MONTGOMERY, Ala. — Alabama officials, led by Gov. Bob Brantley, spent the past week at the 2013 Paris Air Showrecruiting suppliers to serve Airbus’ $600 million manufacturing facility under construction in Mobile.
While Alabama trolled Paris for aerospace deals, a federal report showed that South Carolina’s aerospace industry is rapidly growing.
According to the U.S. Bureau of Labor Statistics, South Carolina’s aerospace sector was the fastest growing in the nation between 2007 and 2012, thanks in large part to the 787 Dreamliner assembly plant that Boeing opened in North Charleston in 2009.
The facility now employs 6,700 workers and the S.C. Commerce Department reports that more than 200 aerospace-related companies have invested billions of dollars in the state and employ some 23,000 workers.
Historically, the two states have been developing a similar manufacturing sector.
South Carolina landed BMW in 1992. Alabama followed a year later when Daimler AG announced plans to build a Mercedes-Benz assembly plant in Tuscaloosa County.
In April 2012, Boeing rolled the first South Carolina-built 787 Dreamliner out of the company’s 1.2 million-square-foot final assembly plant in North Charleston. Less than three months later, Airbus announced plans to build in Mobile.
In Paris, Alabama officials were optimistic that suppliers will follow Airbus to the state.
“We have been able to meet with dozens of potential suppliers,” said Alabama Secretary of Commerce Greg Canfield. “The timing was perfect for us to have substantive conversations with companies that could provide integral services to Airbus at the Mobile facility, including potential tier-one suppliers.
“Further, we were able to drive more deeply into the supply chain and speak to tier-three and four suppliers that represent opportunities for job growth across the state over the next three to five years.”
Canfield thinks there could be possible expansions from existing Alabama aerospace companies as the result of Airbus’s plans to locate its first manufacturing facility in North America. The plant is scheduled to produce the A320, a single-aisle, passenger aircraft.

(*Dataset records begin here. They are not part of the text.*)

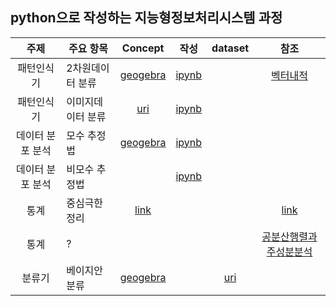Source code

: ## python으로 작성하는 지능형정보처리시스템 과정
| 주제 | 주요 항목 | Concept | 작성 | dataset | 참조 |
| :---: | --- | :---: | :---: | :---: | :---: |
|패턴인식기|2차원데이터 분류|[geogebra](https://www.geogebra.org/classic/fdxfvbqb)|[ipynb](./02_패턴인식기_2차원데이터.ipynb)||[벡터내적](https://youtu.be/ZH79kAgC3I4)|
|패턴인식기|이미지데이터 분류|[uri](../../datas/digitimages_binary.zip)|[ipynb](./02_패턴인식기_영상데이터.ipynb)|||
|데이터 분포 분석|모수 추정법|[geogebra](https://www.geogebra.org/classic/xkmassdx)|[ipynb](./03_데이터_통계로분석_모수추정.ipynb)|||
|데이터 분포 분석|비모수 추정법||[ipynb](./03_데이터_통계로분석_비모수추정.ipynb)|||
|통계|중심극한정리|[link](https://onlinestatbook.com/stat_sim/sampling_dist/index.html)|||[link](https://youtu.be/lLvV4r7bSqQ)|
|통계|?||||[공분산행렬과 주성분분석](https://youtu.be/YEdscCNsinUㄴ)|
|분류기|베이지안 분류|[geogebra](https://www.geogebra.org/classic/ut3gfbea)||[uri](../../datas/dataCh4_7.zip)||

“We believe that there is strong potential, following our meetings, that a supply relationship can exist between these companies and Airbus in Alabama for the production of the A320 family of aircraft,” Canfield said. “These companies are geographically spread throughout the state.”
One of those companies is GKN Aerospace, a British company that has a facility in Tallassee, about 35 miles from the state capital of Montgomery.
GKN, which plans to open a facility in Orangeburg, S.C., produces components made of composite materials at the Alabama plant for customers such as Airbus, GE Aviation, HondaJet and Sikorsky.
Alabama officials expect many Airbus suppliers will locate along a 180-mile stretch of Interstate 65 from Montgomery to Mobile.
“We know there are going to be suppliers looking for locations,” said Montgomery Mayor Todd Strange said. “Those suppliers will be looking to be close but outside the labor area of the main plant.”
In South Carolina, where the state’s aerospace industry grew by more than 600% between 2007-12, the “juggernaut shows no signs of slowing,” the Charleston Regional Development Alliance said.
Boeing recently announced plans to invest another $1 billion over the next five years in its S.C. operations and create 2,000 jobs.
“Charleston was really in the spotlight at last week’s Paris Air Show,” said David Ginn, president and CEO of the alliance.
Ginn was part of the South Carolina delegation, led by Deputy Commerce Secretary George Patrick that travelled to the world’s biggest aerospace show to recruit more investment to the Palmetto State.
The Charleston region is home to approximately 70 aerospace and aviation-related businesses, including companies such as Lockheed Martin, BAE Systems and Booz Allen Hamilton.